Journaliste

Ce mois-ci, en couverture de Ça m’intéresse, le fameux magazine qui t’intéresse, il y a un dossier sur les horloges biologiques. À l’intérieur, vous y trouverez un quiz de deux pages pour savoir si vous êtes du matin ou du soir, avec des questions piège du genre : « Êtes vous plutôt fatigué le matin ou le soir ? », ou bien encore « Aimez-vous vous lever plutôt vers 6h du matin, ou plutôt vers midi ? ». On se rend tout de suite compte que ce dossier a dû leur demander des jours et des jours d’enquête scientifique et de recoupement d’information afin de fournir au public une information exacte et vérifiée.
Le second gros titre en couverture est celui qui m’a fait feuilleter le numéro chez mon marchand de journaux : « Le conteneur, ce drôle d’objet qui fait le tour du monde ».

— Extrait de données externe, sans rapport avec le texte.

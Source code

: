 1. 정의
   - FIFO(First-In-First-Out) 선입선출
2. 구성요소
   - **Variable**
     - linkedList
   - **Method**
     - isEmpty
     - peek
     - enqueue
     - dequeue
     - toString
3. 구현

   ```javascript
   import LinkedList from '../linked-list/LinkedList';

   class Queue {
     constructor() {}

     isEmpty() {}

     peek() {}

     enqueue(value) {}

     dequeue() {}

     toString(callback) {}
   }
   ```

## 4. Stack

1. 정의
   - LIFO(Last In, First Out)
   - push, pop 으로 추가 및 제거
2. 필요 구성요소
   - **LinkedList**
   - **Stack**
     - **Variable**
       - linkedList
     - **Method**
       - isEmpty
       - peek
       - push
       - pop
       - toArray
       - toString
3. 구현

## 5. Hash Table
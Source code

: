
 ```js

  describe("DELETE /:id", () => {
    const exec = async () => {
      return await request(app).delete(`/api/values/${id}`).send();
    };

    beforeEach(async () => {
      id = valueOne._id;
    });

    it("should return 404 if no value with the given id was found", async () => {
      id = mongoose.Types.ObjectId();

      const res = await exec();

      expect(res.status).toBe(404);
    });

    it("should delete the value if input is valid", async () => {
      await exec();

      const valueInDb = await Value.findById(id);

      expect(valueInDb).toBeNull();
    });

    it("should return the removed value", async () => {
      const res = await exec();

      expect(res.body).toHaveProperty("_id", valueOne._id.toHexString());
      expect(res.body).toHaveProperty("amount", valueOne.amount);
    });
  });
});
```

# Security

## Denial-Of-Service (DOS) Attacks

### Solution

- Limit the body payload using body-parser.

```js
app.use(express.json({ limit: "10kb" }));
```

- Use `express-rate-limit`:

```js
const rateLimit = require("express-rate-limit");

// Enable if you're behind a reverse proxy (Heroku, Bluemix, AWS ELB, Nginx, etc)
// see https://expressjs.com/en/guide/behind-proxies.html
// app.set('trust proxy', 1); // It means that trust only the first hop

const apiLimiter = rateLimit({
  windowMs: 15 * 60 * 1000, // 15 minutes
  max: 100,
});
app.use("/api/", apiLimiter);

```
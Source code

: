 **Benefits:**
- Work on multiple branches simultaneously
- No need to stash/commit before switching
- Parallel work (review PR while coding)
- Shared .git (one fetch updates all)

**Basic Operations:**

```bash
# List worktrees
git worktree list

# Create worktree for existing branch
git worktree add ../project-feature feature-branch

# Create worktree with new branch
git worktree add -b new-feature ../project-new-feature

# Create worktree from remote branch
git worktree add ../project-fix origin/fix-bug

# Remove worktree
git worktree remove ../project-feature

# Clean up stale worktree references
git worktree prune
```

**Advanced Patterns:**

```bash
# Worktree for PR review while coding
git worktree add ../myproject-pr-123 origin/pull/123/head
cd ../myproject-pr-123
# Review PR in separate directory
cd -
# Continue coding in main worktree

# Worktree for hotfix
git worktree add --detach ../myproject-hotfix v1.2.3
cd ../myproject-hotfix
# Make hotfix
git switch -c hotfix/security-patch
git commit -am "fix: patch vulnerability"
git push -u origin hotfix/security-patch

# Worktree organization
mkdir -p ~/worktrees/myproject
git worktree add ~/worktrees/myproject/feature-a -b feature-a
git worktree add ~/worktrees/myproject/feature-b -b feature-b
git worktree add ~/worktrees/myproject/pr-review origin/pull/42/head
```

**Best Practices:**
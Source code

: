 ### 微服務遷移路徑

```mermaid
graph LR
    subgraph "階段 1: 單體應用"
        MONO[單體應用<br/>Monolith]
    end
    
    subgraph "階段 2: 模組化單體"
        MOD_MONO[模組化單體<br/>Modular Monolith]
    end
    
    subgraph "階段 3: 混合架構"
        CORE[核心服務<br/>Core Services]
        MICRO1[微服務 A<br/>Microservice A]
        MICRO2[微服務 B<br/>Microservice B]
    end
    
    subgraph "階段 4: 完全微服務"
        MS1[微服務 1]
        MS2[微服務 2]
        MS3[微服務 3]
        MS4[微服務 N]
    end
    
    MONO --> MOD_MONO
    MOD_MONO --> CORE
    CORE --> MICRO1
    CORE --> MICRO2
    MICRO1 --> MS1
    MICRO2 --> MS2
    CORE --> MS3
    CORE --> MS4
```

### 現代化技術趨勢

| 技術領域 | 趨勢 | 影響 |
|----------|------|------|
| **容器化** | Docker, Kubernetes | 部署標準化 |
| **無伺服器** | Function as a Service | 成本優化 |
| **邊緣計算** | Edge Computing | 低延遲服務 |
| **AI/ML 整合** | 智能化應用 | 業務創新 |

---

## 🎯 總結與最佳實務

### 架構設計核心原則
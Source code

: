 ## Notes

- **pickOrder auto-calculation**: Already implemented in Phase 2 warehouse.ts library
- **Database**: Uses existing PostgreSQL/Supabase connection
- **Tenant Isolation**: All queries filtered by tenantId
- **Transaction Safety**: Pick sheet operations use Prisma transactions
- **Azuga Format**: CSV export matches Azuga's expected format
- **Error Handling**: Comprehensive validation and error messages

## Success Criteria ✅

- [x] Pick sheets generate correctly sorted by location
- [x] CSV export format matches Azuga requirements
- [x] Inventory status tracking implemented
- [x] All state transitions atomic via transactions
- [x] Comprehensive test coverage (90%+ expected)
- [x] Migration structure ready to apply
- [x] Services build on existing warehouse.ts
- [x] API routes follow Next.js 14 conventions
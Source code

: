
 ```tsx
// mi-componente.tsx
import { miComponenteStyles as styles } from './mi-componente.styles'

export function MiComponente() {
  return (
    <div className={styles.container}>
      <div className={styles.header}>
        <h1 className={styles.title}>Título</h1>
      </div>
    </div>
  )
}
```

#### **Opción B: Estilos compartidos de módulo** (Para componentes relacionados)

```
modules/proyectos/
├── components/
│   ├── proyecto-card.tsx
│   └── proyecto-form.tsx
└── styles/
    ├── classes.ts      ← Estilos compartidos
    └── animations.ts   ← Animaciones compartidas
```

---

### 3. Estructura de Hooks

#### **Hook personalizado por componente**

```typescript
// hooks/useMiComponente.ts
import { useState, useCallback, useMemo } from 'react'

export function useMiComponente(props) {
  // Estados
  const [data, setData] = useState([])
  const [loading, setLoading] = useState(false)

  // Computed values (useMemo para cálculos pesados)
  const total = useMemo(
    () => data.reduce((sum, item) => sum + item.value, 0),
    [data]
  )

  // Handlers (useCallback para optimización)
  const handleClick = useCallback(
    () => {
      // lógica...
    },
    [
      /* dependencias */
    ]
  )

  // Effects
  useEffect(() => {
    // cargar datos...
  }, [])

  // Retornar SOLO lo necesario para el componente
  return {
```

J’espère que vous vous rendez bien compte de la chose. Un article sur les CONTENEURS.

Je veux dire, moi aussi je m’intéresse à pas mal de choses, mais les conteneurs ? Y aurait-il des choses si intéressantes à dire sur ces objets aussi drôles que l’est ma chaussure droite ? Une vérité caché, des migrations sauvages, un système de reproduction unique dans le règne de l’objet qui fait le tour du monde ? Suis-je donc si sôt de ne pas m’intéresser aux considérations techniques du trafic des marchandises sur nos mers polluées ?
Donc, fatalement, je vais voir, car moi aussi, je veux savoir ce qu’a de spécial un conteneur – je ne voudrais pas être la risée de tous mes amis lors du prochain sushi-brochettes de la rue Saint-Anne. Et je tombe sur une photo en double page d’un conteneur (ce drôle d’objet), ouvert, avec des légendes fléchées telles que « Les double portes qui peuvent s’ouvrir permettent d’y stocker la marchandise » ou bien « Le conteneur est fait dans une matière qui résiste bien aux chocs ». Je suis ébloui par tant de détails conteneurologiques, car tout cela, bien évidemment, je ne m’en doutais pas le moins du monde. Et vous savez quoi ? La première chose qui m’est venu à l’esprit, c’est de penser qu’il y avait des types qu’on payait pour faire des reportages sur les conteneurs. Et puis je me suis vite ravisé. En fait, la vie de ce type doit être pourrie. Imaginez : il a sa carte de journaliste depuis 20 ans. Depuis 20 ans, il rêve d’aller faire de passionnants reportages sur les prises d’otages à Bagdad, sur les commerces de proximité en Arctique ou bien encore sur l’extermination des fourmis de feu en Géorgie, et au lieu de ça son rédac’chef lui balance tous les mois un truc du genre « Bon Coco, tu vas me faire un reportage sur le conteneur. Voici ton billet pour Le Havre. Tu pars dans 30 minutes ». Et là, le type se retrouvre misérablement au milieu d’un dock, à midi, le ventre vide, en train d’aborder des dockers en leur demandant « Pardon monsieur, pourriez-vous me dire comment fonctionne ce drôle d’objet ? ». Et en plus, ça fait un an qu’on doit lui rembourser ses frais de MacDo.

Finalement, je compatis. La vie de journaliste, c’est vraiment pas drôle.